Return all lines in the data where the string "načrtu" can be found.

====== Entries shown ======

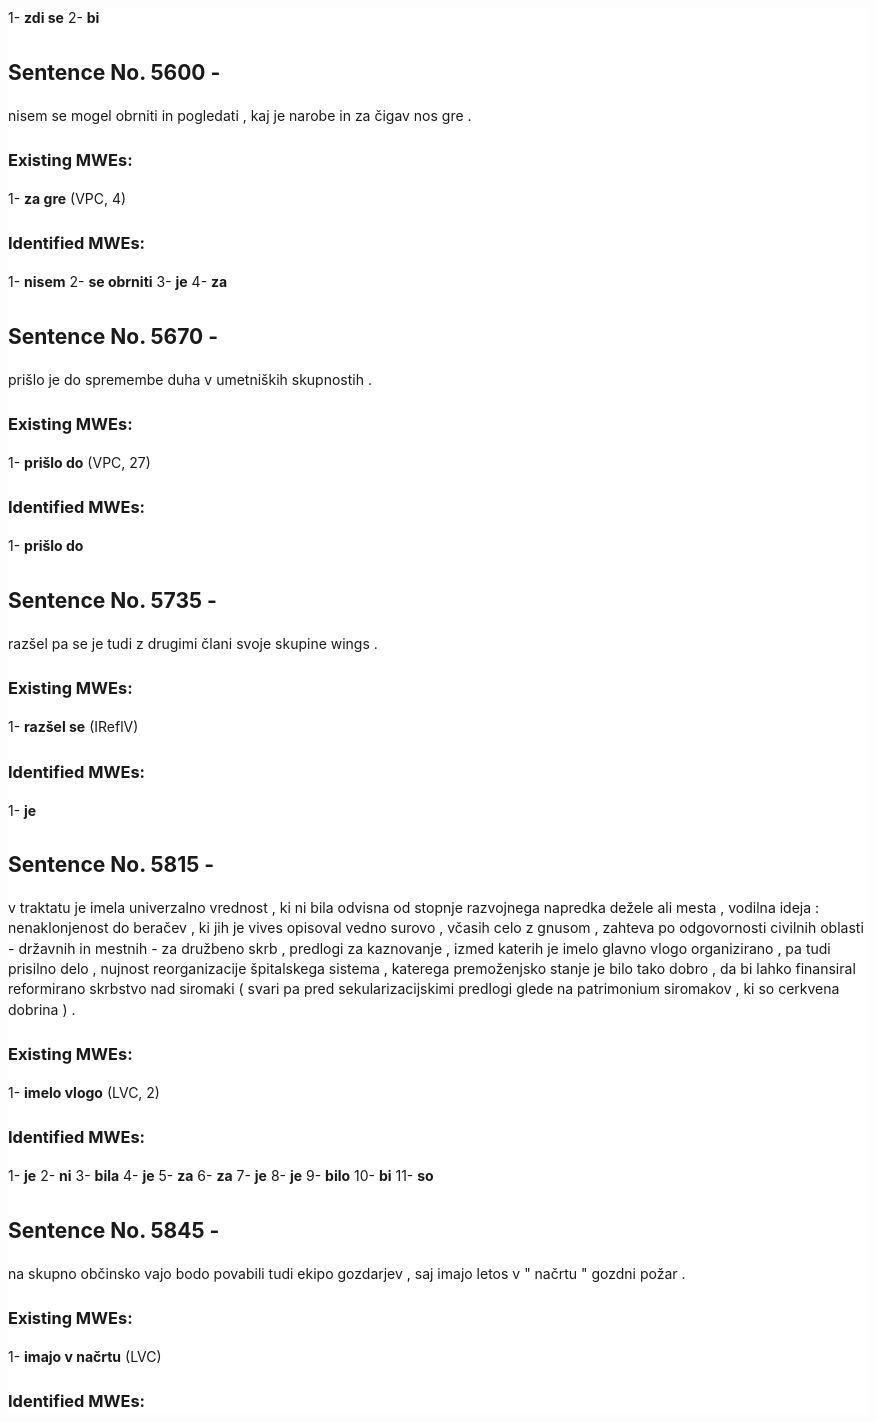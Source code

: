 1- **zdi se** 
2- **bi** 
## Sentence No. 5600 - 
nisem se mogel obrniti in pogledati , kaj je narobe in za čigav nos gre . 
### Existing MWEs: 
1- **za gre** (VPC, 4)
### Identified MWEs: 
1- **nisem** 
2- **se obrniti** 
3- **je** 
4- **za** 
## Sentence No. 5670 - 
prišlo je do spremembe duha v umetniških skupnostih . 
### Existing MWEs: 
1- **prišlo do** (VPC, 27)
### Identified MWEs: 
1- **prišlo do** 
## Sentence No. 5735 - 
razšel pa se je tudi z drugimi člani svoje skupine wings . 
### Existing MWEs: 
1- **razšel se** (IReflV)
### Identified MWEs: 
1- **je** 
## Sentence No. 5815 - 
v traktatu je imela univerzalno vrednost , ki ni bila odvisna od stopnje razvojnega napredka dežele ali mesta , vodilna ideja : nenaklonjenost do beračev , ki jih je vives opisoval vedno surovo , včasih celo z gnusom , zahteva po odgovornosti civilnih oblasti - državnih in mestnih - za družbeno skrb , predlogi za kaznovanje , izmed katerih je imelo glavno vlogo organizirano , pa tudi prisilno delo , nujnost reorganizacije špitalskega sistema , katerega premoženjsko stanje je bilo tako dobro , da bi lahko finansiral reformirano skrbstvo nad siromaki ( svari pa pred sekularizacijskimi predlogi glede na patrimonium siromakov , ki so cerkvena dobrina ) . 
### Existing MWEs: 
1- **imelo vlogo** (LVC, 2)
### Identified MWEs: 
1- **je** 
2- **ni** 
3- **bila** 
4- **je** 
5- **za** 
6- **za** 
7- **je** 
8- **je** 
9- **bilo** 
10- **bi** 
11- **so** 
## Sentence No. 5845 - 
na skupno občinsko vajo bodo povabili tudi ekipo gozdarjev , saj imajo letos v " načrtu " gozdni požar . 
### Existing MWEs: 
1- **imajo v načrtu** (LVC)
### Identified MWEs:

======

:: Result for this task ::
na skupno občinsko vajo bodo povabili tudi ekipo gozdarjev , saj imajo letos v " načrtu " gozdni požar . 
1- **imajo v načrtu** (LVC)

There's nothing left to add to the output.